Jak się domyślasz, nie każdy i nie wszędzie może użyć strategii clickbait w swoich reklamach. To po prostu nie zawsze się sprawdzi. Przeważnie strategie clickbaitowe odnoszą się do contentu blogowego i na YouTube. Ale nic nie stoi na przeszkodzie, abyś wykorzystał je w swoim biznesie, kierując ruch właśnie na blog.
Można też zrobić ćwiczenie odwrotne i przemyśleć, jak stworzyć content lub landing page w taki sposób, abyś mógł w nim zastosować clickbait w formie, która nie będzie raziła po oczach.
Blog natomiast może być niesamowicie potężnym narzędziem sprzedażowym, oczywiście pod warunkiem, że content tworzony jest w odpowiedni, angażujący i ciekawy dla użytkowników sposób, a sam biznes jest w nim dobrze wpisany w kontekst (nie jako nachalna promocja firmy czy jej produktów/usług).
Pamiętaj, że możesz przyjąć różne strategie kierowania ruchu, a jedną z nich jest tzw. tunelowanie, czyli właśnie przesyłanie ruchu najpierw do blogposta, a dopiero później - gdy ruch będzie już bardziej “ogrzany” i stabilny - do landing page. Jednak to temat na zupełnie inny blogpost.

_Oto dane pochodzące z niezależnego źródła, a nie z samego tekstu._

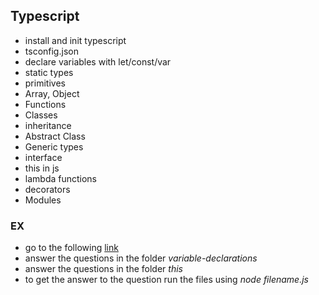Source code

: ## Typescript

- install and init typescript
- tsconfig.json
- declare variables with let/const/var
- static types
- primitives
- Array, Object
- Functions
- Classes
- inheritance
- Abstract Class
- Generic types
- interface
- this in js
- lambda functions
- decorators
- Modules

### EX

- go to the following [link](https://github.com/ywarezk/ts-js-interview-quiz)
- answer the questions in the folder *variable-declarations*
- answer the questions in the folder *this*
- to get the answer to the question run the files using *node filename.js*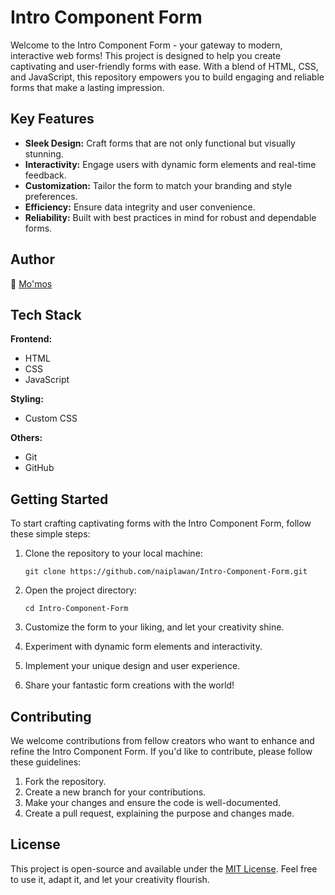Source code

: 
# Intro Component Form

Welcome to the Intro Component Form - your gateway to modern, interactive web forms! This project is designed to help you create captivating and user-friendly forms with ease. With a blend of HTML, CSS, and JavaScript, this repository empowers you to build engaging and reliable forms that make a lasting impression.

## Key Features

-   **Sleek Design:** Craft forms that are not only functional but visually stunning.
-   **Interactivity:** Engage users with dynamic form elements and real-time feedback.
-   **Customization:** Tailor the form to match your branding and style preferences.
-   **Efficiency:** Ensure data integrity and user convenience.
-   **Reliability:** Built with best practices in mind for robust and dependable forms.

## Author

📝 [Mo'mos](https://github.com/naiplawan)

## Tech Stack

**Frontend:**

-   HTML
-   CSS
-   JavaScript

**Styling:**

-   Custom CSS

**Others:**

-   Git
-   GitHub

## Getting Started

To start crafting captivating forms with the Intro Component Form, follow these simple steps:

1.  Clone the repository to your local machine:
    
    `git clone https://github.com/naiplawan/Intro-Component-Form.git` 
    
2.  Open the project directory:
        
    `cd Intro-Component-Form` 
    
3.  Customize the form to your liking, and let your creativity shine.
    
4.  Experiment with dynamic form elements and interactivity.
    
5.  Implement your unique design and user experience.
    
6.  Share your fantastic form creations with the world!
    

## Contributing

We welcome contributions from fellow creators who want to enhance and refine the Intro Component Form. If you'd like to contribute, please follow these guidelines:

1.  Fork the repository.
2.  Create a new branch for your contributions.
3.  Make your changes and ensure the code is well-documented.
4.  Create a pull request, explaining the purpose and changes made.

## License

This project is open-source and available under the [MIT License](https://chat.openai.com/c/LICENSE). Feel free to use it, adapt it, and let your creativity flourish.
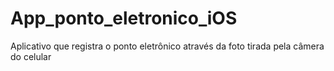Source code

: # App_ponto_eletronico_iOS
Aplicativo que registra o ponto eletrônico através  da foto tirada pela câmera do celular
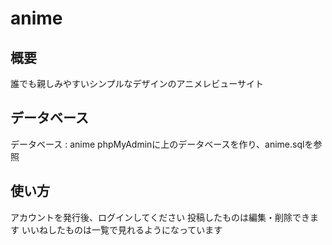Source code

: # anime

## 概要
誰でも親しみやすいシンプルなデザインのアニメレビューサイト

## データベース
データベース : anime
phpMyAdminに上のデータベースを作り、anime.sqlを参照

## 使い方
アカウントを発行後、ログインしてください
投稿したものは編集・削除できます
いいねしたものは一覧で見れるようになっています
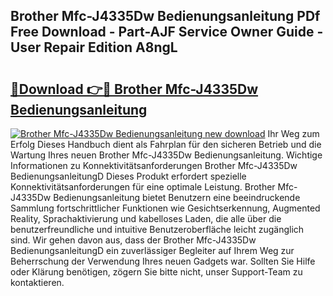 ## Brother Mfc-J4335Dw Bedienungsanleitung PDf Free Download - Part-AJF Service Owner Guide - User Repair Edition A8ngL

# <h2><a href="http://df4158.blite.top/?on=Brother+Mfc-J4335Dw+Bedienungsanleitung">🔗Download 👉🔴 Brother Mfc-J4335Dw Bedienungsanleitung</a></h2>

[![Brother Mfc-J4335Dw Bedienungsanleitung new download](https://i.imgur.com/lujVjoI.png)](http://df4158.blite.top/?on=Brother+Mfc-J4335Dw+Bedienungsanleitung)
Ihr Weg zum Erfolg Dieses Handbuch dient als Fahrplan für den sicheren Betrieb und die Wartung Ihres neuen Brother Mfc-J4335Dw Bedienungsanleitung. Wichtige Informationen zu Konnektivitätsanforderungen Brother Mfc-J4335Dw BedienungsanleitungD Dieses Produkt erfordert spezielle Konnektivitätsanforderungen für eine optimale Leistung. Brother Mfc-J4335Dw Bedienungsanleitung bietet Benutzern eine beeindruckende Sammlung fortschrittlicher Funktionen wie Gesichtserkennung, Augmented Reality, Sprachaktivierung und kabelloses Laden, die alle über die benutzerfreundliche und intuitive Benutzeroberfläche leicht zugänglich sind. Wir gehen davon aus, dass der Brother Mfc-J4335Dw BedienungsanleitungD ein zuverlässiger Begleiter auf Ihrem Weg zur Beherrschung der Verwendung Ihres neuen Gadgets war. Sollten Sie Hilfe oder Klärung benötigen, zögern Sie bitte nicht, unser Support-Team zu kontaktieren.

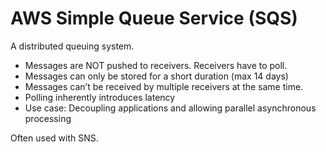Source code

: # AWS Simple Queue Service (SQS)

A distributed queuing system.

- Messages are NOT pushed to receivers. Receivers have to poll.
- Messages can only be stored for a short duration (max 14 days)
- Messages can’t be received by multiple receivers at the same time.
- Polling inherently introduces latency
- Use case: Decoupling applications and allowing parallel asynchronous processing

Often used with SNS.
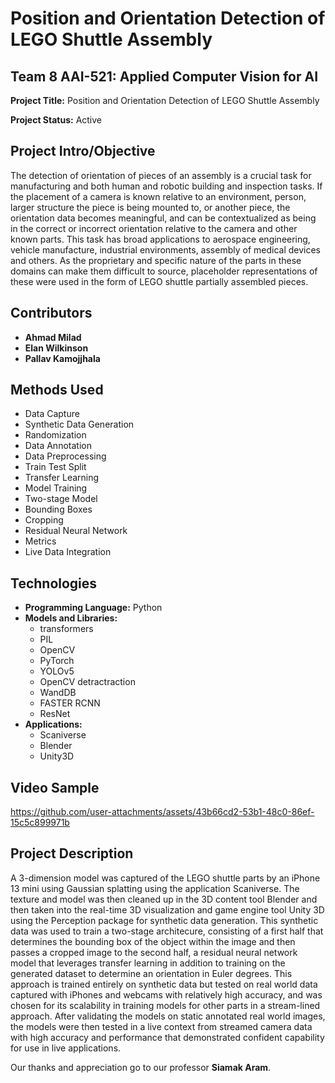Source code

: # Position and Orientation Detection of LEGO Shuttle Assembly

## Team 8 AAI-521: Applied Computer Vision for AI

**Project Title:** Position and Orientation Detection of LEGO Shuttle Assembly

**Project Status:** Active

## Project Intro/Objective

The detection of orientation of pieces of an assembly is a crucial task for manufacturing and both human and robotic building and inspection tasks. If the placement of a camera is known relative to an environment, person, larger structure the piece is being mounted to, or another piece, the orientation data becomes meaningful, and can be contextualized as being in the correct or incorrect orientation relative to the camera and other known parts. This task has broad applications to aerospace engineering, vehicle manufacture, industrial environments, assembly of medical devices and others. As the proprietary and specific nature of the parts in these domains can make them difficult to source, placeholder representations of these were used in the form of LEGO shuttle partially assembled pieces.

## Contributors

- **Ahmad Milad**
- **Elan Wilkinson**
- **Pallav Kamojjhala**

## Methods Used

- Data Capture
- Synthetic Data Generation
- Randomization
- Data Annotation
- Data Preprocessing
- Train Test Split
- Transfer Learning
- Model Training
- Two-stage Model
- Bounding Boxes
- Cropping
- Residual Neural Network
- Metrics
- Live Data Integration

## Technologies

- **Programming Language:** Python
- **Models and Libraries:** 
  - transformers
  - PIL
  - OpenCV
  - PyTorch
  - YOLOv5
  - OpenCV detractraction
  - WandDB
  - FASTER RCNN
  - ResNet
- **Applications:**
  - Scaniverse
  - Blender
  - Unity3D

## Video Sample
  

https://github.com/user-attachments/assets/43b66cd2-53b1-48c0-86ef-15c5c899971b



  
## Project Description

A 3-dimension model was captured of the LEGO shuttle parts by an iPhone 13 mini using Gaussian splatting using the application Scaniverse. The texture and model was then cleaned up in the 3D content tool Blender and then taken into the real-time 3D visualization and game engine tool Unity 3D using the Perception package for synthetic data generation. This synthetic data was used to train a two-stage architecure, consisting of a first half that determines the bounding box of the object within the image and then passes a cropped image to the second half, a residual neural network model that leverages transfer learning in addition to training on the generated dataset to determine an orientation in Euler degrees.  This approach is trained entirely on synthetic data but tested on real world data captured with iPhones and webcams with relatively high accuracy, and was chosen for its scalability in training models for other parts in a stream-lined approach. After validating the models on static annotated real world images, the models were then tested in a live context from streamed camera data with high accuracy and performance that demonstrated confident capability for use in live applications.

Our thanks and appreciation go to our professor **Siamak Aram**.
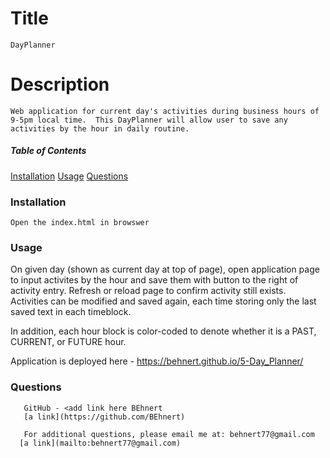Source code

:  # Title
    DayPlanner

  # Description
    Web application for current day's activities during business hours of 9-5pm local time.  This DayPlanner will allow user to save any activities by the hour in daily routine.  

  ##### Table of Contents

   [Installation](#installation)
   [Usage](#usage)
   [Questions](#questions)
  

  ### Installation
    Open the index.html in browswer

  ### Usage
  On given day (shown as current day at top of page), open application page to input activites by the hour and save them with button to the right of activity entry.  Refresh or reload page to confirm activity still exists.  Activities can be modified and saved again, each time storing only the last saved text in each timeblock.

  In addition, each hour block is color-coded to denote whether it is a PAST, CURRENT, or FUTURE hour.

  Application is deployed here - 
    https://behnert.github.io/5-Day_Planner/
    
  ### Questions
       GitHub - <add link here BEhnert
       [a link](https://github.com/BEhnert)
      
       For additional questions, please email me at: behnert77@gmail.com
      [a link](mailto:behnert77@gmail.com)
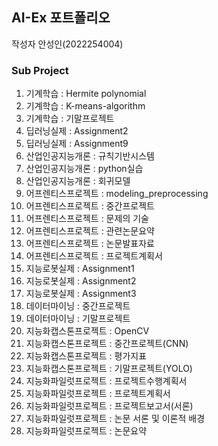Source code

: ## AI-Ex 포트폴리오
작성자 안성인(2022254004)

### Sub Project
1. 기계학습 : Hermite polynomial
2. 기계학습 : K-means-algorithm
3. 기계학습 : 기말프로젝트
4. 딥러닝실제 : Assignment2
5. 딥러닝실제 : Assignment9
6. 산업인공지능개론 : 규칙기반시스템
7. 산업인공지능개론 : python실습
8. 산업인공지능개론 : 회귀모델
9. 어프렌티스프로젝트 : modeling_preprocessing
10. 어프렌티스프로젝트 : 중간프로젝트
11. 어프렌티스프로젝트 : 문제의 기술
12. 어프렌티스프로젝트 : 관련논문요약
13. 어프렌티스프로젝트 : 논문발표자료
14. 어프렌티스프로젝트 : 프로젝트계획서
15. 지능로봇실제 : Assignment1
16. 지능로봇실제 : Assignment2
17. 지능로봇실제 : Assignment3
18. 데이터마이닝 : 중간프로젝트
19. 데이터마이닝 : 기말프로젝트
20. 지능화캡스톤프로젝트 : OpenCV
21. 지능화캡스톤프로젝트 : 중간프로젝트(CNN)
22. 지능화캡스톤프로젝트 : 평가지표
23. 지능화캡스톤프로젝트 : 기말프로젝트(YOLO)
24. 지능화파일럿프로젝트 : 프로젝트수행계획서
25. 지능화파일럿프로젝트 : 프로젝트계획서
26. 지능화파일럿프로젝트 : 프로젝트보고서(서론)
27. 지능화파일럿프로젝트 : 논문 서론 및 이론적 배경
28. 지능화파일럿프로젝트 : 논문요약
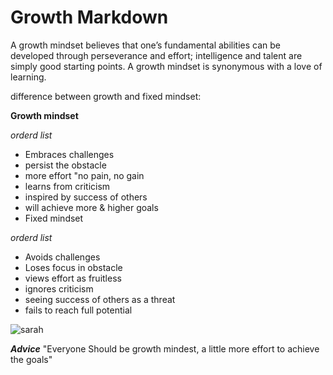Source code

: # Growth Markdown

A growth mindset believes that one’s fundamental abilities can be developed through perseverance and effort; intelligence and talent are simply good starting points. A growth mindset is synonymous with a love of learning.

difference between growth and fixed mindset:

**Growth mindset**

*orderd list*

- Embraces challenges
- persist the obstacle
- more effort "no pain, no gain
- learns from criticism 
- inspired by success of others
- will achieve more & higher goals
- Fixed mindset

*orderd list*

- Avoids challenges 
- Loses focus in obstacle
- views effort as fruitless 
- ignores criticism 
- seeing success of others as a threat 
- fails to reach full potential 


![sarah](https://www.coderomeos.org/storage/uploads/images/posts/how-to-use-github-simple-github-tutorial-for-beginners-5d75f561e98d4.png)

***Advice***
"Everyone Should be growth mindest, a little more effort to achieve the goals"
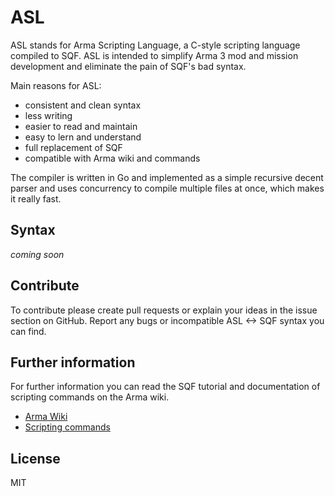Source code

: # ASL

ASL stands for Arma Scripting Language, a C-style scripting language compiled to SQF.
ASL is intended to simplify Arma 3 mod and mission development and eliminate the pain of SQF's bad syntax.

Main reasons for ASL:

* consistent and clean syntax
* less writing
* easier to read and maintain
* easy to lern and understand
* full replacement of SQF
* compatible with Arma wiki and commands

The compiler is written in Go and implemented as a simple recursive decent parser and uses concurrency to compile multiple files at once, which makes it really fast.

## Syntax

*coming soon*

## Contribute

To contribute please create pull requests or explain your ideas in the issue section on GitHub. Report any bugs or incompatible ASL <-> SQF syntax you can find.

## Further information

For further information you can read the SQF tutorial and documentation of scripting commands on the Arma wiki.

* [Arma Wiki](https://community.bistudio.com/wiki/Main_Page)
* [Scripting commands](https://community.bistudio.com/wiki/Category:Scripting_Commands_Arma_3)

## License

MIT
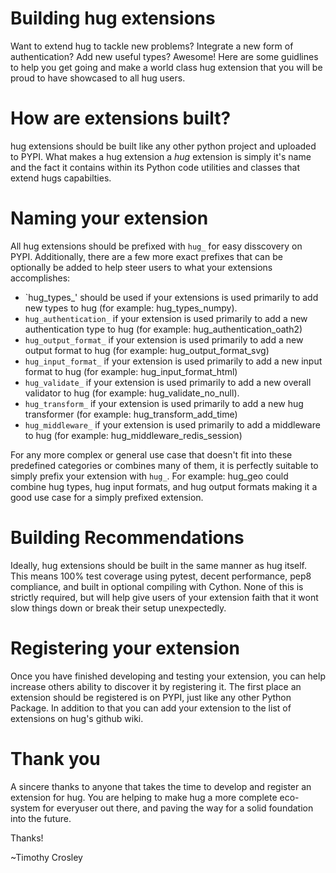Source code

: Building hug extensions
=========
Want to extend hug to tackle new problems? Integrate a new form of authentication? Add new useful types?
Awesome! Here are some guidlines to help you get going and make a world class hug extension
that you will be proud to have showcased to all hug users.

How are extensions built?
=========
hug extensions should be built like any other python project and uploaded to PYPI. What makes a hug extension a *hug* extension is simply it's name and the fact it contains within its Python code utilities and classes that extend hugs capabilties.

Naming your extension
=========
All hug extensions should be prefixed with `hug_` for easy disscovery on PYPI. Additionally, there are a few more exact prefixes that can be optionally be added to help steer users to what your extensions accomplishes:

- `hug_types_' should be used if your extensions is used primarily to add new types to hug (for example: hug_types_numpy).
- `hug_authentication_` if your extension is used primarily to add a new authentication type to hug (for example: hug_authentication_oath2)
- `hug_output_format_` if your extension is used primarily to add a new output format to hug (for example: hug_output_format_svg)
- `hug_input_format_` if your extension is used primarily to add a new input format to hug (for example: hug_input_format_html)
- `hug_validate_` if your extension is used primarily to add a new overall validator to hug (for example: hug_validate_no_null).
- `hug_transform_` if your extension is used primarily to add a new hug transformer (for example: hug_transform_add_time)
- `hug_middleware_` if your extension is used primarily to add a middleware to hug (for example: hug_middleware_redis_session)

For any more complex or general use case that doesn't fit into these predefined categories or combines many of them, it
is perfectly suitable to simply prefix your extension with `hug_`. For example: hug_geo could combine hug types, hug input formats, and hug output formats making it a good use case for a simply prefixed extension.

Building Recommendations
=========
Ideally, hug extensions should be built in the same manner as hug itself. This means 100% test coverage using pytest, decent performance, pep8 compliance, and built in optional compiling with Cython. None of this is strictly required, but will help give users of your extension faith that it wont slow things down or break their setup unexpectedly.

Registering your extension
=========
Once you have finished developing and testing your extension, you can help increase others ability to discover it by registering it. The first place an extension should be registered is on PYPI, just like any other Python Package. In addition to that you can add your extension to the list of extensions on hug's github wiki.

Thank you
=========
A sincere thanks to anyone that takes the time to develop and register an extension for hug. You are helping to make hug a more complete eco-system for everyuser out there, and paving the way for a solid foundation into the future.

Thanks!

~Timothy Crosley
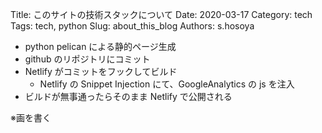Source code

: Title: このサイトの技術スタックについて
Date: 2020-03-17
Category: tech
Tags: tech, python
Slug: about_this_blog
Authors: s.hosoya

* python pelican による静的ページ生成
* github のリポジトリにコミット
* Netlify がコミットをフックしてビルド
  * Netlify の Snippet Injection にて、GoogleAnalytics の js を注入
* ビルドが無事通ったらそのまま Netlify で公開される

※画を書く

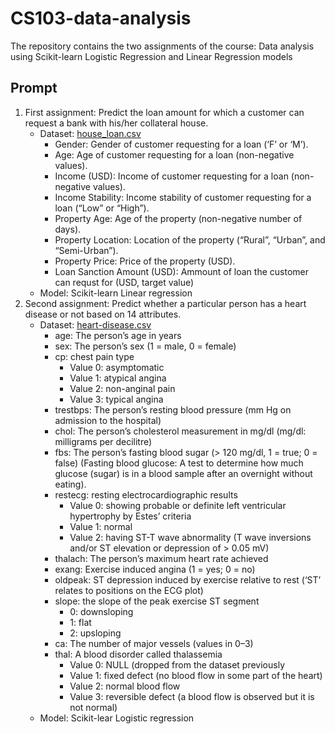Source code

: # CS103-data-analysis
The repository contains the two assignments of the course: Data analysis using Scikit-learn Logistic Regression and Linear Regression models
## Prompt
1. First assignment: Predict the loan amount for which a customer can request a bank with his/her collateral house.
     - Dataset: [house_loan.csv](house_loan_updated.csv)
          - Gender: Gender of customer requesting for a loan (‘F’ or ‘M’).
          - Age: Age of customer requesting for a loan (non-negative values).
          - Income (USD): Income of customer requesting for a loan (non-negative values).
          - Income Stability: Income stability of customer requesting for a loan (“Low” or “High”).
          - Property Age: Age of the property (non-negative number of days).
          - Property Location: Location of the property (“Rural”, “Urban”, and “Semi-Urban”).
          - Property Price: Price of the property (USD).
          - Loan Sanction Amount (USD): Ammount of loan the customer can requst for (USD, target value)
     - Model: Scikit-learn Linear regression
2. Second assignment: Predict whether a particular person has a heart disease or not based on 14 attributes.
     - Dataset: [heart-disease.csv](heart-disease.csv)
          - age: The person’s age in years
          - sex: The person’s sex (1 = male, 0 = female)
          - cp: chest pain type
               - Value 0: asymptomatic
               - Value 1: atypical angina
               - Value 2: non-anginal pain
               - Value 3: typical angina
          - trestbps: The person’s resting blood pressure (mm Hg on admission to the hospital)
          - chol: The person’s cholesterol measurement in mg/dl (mg/dl: milligrams per decilitre)
          - fbs: The person’s fasting blood sugar (> 120 mg/dl, 1 = true; 0 = false) (Fasting blood glucose: A test to determine how much glucose (sugar) is in a blood sample after an overnight without eating).
          - restecg: resting electrocardiographic results
               -  Value 0: showing probable or definite left ventricular hypertrophy by Estes’ criteria
               - Value 1: normal
               - Value 2: having ST-T wave abnormality (T wave inversions and/or ST elevation or depression of > 0.05 mV)
          - thalach: The person’s maximum heart rate achieved
          - exang: Exercise induced angina (1 = yes; 0 = no)
          - oldpeak: ST depression induced by exercise relative to rest (‘ST’ relates to positions on the
     ECG plot)
          - slope: the slope of the peak exercise ST segment
               - 0: downsloping
               - 1: flat
               - 2: upsloping
          - ca: The number of major vessels (values in 0–3)
          - thal: A blood disorder called thalassemia
               - Value 0: NULL (dropped from the dataset previously
               - Value 1: fixed defect (no blood flow in some part of the heart)
               - Value 2: normal blood flow
               - Value 3: reversible defect (a blood flow is observed but it is not normal)
     - Model: Scikit-lear Logistic regression
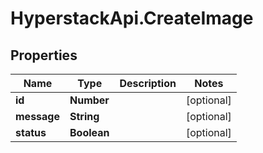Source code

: # HyperstackApi.CreateImage

## Properties

Name | Type | Description | Notes
------------ | ------------- | ------------- | -------------
**id** | **Number** |  | [optional] 
**message** | **String** |  | [optional] 
**status** | **Boolean** |  | [optional] 



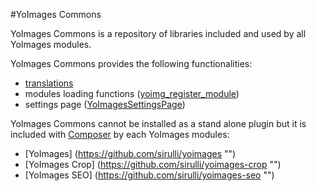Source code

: #YoImages Commons

YoImages Commons is a repository of libraries included and used by all YoImages modules.

YoImages Commons provides the following functionalities:

* [translations](https://github.com/sirulli/yoimages-commons/tree/master/inc/languages "")
* modules loading functions ([yoimg_register_module](https://github.com/sirulli/yoimages-commons/blob/master/inc/utils.php ""))
* settings page ([YoImagesSettingsPage](https://github.com/sirulli/yoimages-commons/blob/master/inc/settings.php ""))


YoImages Commons cannot be installed as a stand alone plugin but it is included with [Composer](https://getcomposer.org/ "") by each YoImages modules:

* [YoImages] (https://github.com/sirulli/yoimages "")
* [YoImages Crop] (https://github.com/sirulli/yoimages-crop "")
* [YoImages SEO] (https://github.com/sirulli/yoimages-seo "")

Teraz proponuję to krótkie ćwiczenie:
- porozmawiaj ze swoim zespołem marketingowym czy wspólnikami na temat strategii clickbait. Możesz pokazać im ten artykuł i jako główny argument podać DUŻO niższe koszty konwersji, kliknięć;
- zastanówcie się wspólnie, jak skonstruować reklamę i gdzie ją kierować, aby nie uderzała specjalnie mocno w wasz wizerunek, ale z drugiej strony bardzo mocno zachęcała do kliknięcia;
- przemyślcie, jak zrobić atrakcyjny content pod taką strategię;
- zastanówcie się nad stworzeniem generycznego bloga czy strony niezwiązanej z firmą właśnie pod działania clickbaitowe.
Życzę owocnych kampanii!
Marcin Michalski

Pasjonat, ekspert strategii digital marketingu oraz reklamy online z 15-letnim doświadczeniem w branży.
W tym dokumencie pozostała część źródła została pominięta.